*YOUR TASK*
If a line in the data below holds the word "slash", include it in the count. Give only the final number.

[Saved entries]
********************

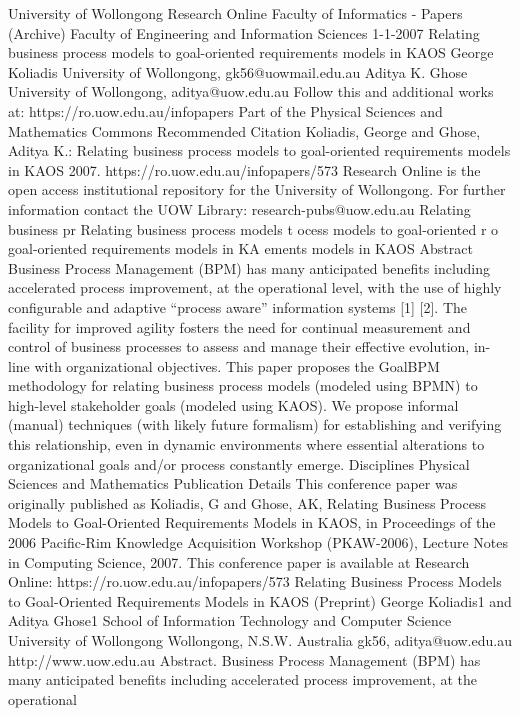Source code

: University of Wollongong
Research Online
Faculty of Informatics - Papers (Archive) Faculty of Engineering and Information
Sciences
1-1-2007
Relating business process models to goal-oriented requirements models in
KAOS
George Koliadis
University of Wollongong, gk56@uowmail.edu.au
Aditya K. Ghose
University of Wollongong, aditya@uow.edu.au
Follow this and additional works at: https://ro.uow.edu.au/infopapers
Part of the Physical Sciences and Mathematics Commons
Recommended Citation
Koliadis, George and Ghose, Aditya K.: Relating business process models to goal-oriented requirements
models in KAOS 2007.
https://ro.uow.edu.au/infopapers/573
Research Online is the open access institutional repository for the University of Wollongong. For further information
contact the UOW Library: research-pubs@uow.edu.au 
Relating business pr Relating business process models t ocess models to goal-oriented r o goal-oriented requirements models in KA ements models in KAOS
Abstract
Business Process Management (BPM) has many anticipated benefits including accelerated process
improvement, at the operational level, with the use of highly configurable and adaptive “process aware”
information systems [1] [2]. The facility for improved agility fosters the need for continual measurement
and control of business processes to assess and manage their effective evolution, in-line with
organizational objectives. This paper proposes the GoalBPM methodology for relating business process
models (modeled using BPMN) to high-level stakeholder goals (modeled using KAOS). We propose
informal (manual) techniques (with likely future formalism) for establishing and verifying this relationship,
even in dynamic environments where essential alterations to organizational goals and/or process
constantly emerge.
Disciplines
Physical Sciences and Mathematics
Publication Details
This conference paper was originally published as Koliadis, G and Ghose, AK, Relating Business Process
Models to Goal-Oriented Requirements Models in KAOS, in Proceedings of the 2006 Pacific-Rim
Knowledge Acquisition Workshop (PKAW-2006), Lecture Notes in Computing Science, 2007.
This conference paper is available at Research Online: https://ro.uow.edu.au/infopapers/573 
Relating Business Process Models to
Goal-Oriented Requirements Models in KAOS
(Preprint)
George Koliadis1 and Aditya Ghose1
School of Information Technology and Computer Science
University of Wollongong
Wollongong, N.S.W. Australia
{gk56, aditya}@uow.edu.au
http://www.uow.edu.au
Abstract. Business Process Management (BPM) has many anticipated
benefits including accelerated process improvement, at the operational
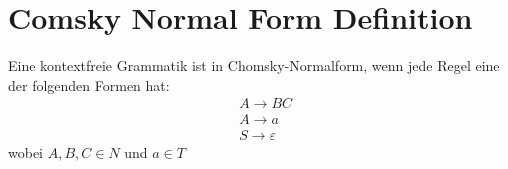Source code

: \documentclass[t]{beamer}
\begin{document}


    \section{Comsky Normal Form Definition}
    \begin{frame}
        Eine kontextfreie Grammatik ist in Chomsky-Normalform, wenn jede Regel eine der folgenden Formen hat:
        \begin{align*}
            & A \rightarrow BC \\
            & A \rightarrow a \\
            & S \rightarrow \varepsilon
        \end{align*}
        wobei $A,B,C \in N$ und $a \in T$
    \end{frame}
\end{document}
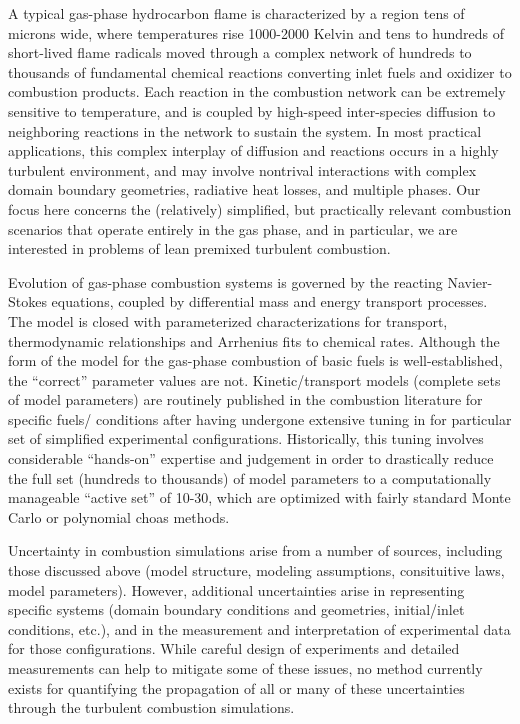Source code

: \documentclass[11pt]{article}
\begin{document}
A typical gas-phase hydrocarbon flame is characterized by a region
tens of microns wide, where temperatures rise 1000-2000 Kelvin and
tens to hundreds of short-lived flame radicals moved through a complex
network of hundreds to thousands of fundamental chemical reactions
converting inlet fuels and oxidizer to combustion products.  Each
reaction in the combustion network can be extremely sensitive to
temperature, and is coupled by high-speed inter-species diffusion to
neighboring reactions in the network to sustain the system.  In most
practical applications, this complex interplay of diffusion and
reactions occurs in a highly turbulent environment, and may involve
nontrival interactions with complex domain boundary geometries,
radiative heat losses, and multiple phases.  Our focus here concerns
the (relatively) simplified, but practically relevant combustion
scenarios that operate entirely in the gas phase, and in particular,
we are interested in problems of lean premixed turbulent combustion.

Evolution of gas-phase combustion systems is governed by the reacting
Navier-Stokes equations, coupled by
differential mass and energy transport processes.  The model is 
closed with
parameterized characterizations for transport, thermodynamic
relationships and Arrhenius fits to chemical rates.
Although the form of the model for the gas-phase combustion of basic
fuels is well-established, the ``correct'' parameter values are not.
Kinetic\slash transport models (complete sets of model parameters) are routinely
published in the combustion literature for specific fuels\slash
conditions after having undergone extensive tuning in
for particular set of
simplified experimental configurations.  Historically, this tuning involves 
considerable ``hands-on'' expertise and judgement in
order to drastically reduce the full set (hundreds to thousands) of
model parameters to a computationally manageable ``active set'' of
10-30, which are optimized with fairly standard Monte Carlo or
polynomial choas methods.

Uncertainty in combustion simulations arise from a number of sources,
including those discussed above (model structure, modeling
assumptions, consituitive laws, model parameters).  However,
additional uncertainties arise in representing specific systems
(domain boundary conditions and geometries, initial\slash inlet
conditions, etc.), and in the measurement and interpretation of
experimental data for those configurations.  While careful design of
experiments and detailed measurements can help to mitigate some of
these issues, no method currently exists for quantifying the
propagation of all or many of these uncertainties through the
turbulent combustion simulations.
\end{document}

********************

*RESULT BELOW*
3